▶ EXERCISE BRIEF: Collect all lines containing the word "script" from the data.

Stored data entries:
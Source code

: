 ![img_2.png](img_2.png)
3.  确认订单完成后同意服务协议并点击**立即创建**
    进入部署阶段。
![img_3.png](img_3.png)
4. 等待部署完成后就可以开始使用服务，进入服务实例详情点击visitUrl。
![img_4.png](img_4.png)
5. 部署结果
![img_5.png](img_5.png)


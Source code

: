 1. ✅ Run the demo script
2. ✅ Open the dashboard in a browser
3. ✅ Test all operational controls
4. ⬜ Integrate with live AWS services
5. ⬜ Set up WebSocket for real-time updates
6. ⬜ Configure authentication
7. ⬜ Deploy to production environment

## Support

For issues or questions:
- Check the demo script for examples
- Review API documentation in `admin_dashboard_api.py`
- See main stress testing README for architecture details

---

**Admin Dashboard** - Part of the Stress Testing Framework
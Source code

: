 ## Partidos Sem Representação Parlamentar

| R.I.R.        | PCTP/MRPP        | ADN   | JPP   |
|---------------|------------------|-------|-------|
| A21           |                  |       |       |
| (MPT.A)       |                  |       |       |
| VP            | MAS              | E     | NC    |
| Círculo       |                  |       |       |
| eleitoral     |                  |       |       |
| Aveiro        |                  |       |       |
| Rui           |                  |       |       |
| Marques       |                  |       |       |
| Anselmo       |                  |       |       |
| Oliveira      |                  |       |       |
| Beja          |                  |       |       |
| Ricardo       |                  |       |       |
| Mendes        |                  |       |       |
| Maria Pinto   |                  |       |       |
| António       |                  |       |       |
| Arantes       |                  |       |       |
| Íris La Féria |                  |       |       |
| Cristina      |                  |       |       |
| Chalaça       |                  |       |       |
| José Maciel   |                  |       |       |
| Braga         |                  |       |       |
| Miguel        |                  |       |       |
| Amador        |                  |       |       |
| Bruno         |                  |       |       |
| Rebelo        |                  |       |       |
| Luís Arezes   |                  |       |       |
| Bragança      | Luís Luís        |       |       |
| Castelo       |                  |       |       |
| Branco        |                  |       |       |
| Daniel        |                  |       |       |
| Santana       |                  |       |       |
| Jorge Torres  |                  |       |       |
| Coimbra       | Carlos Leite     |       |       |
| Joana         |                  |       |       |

▶ RESULT OF THIS TASK:
: 1. ✅ Run the demo script
- Check the demo script for examples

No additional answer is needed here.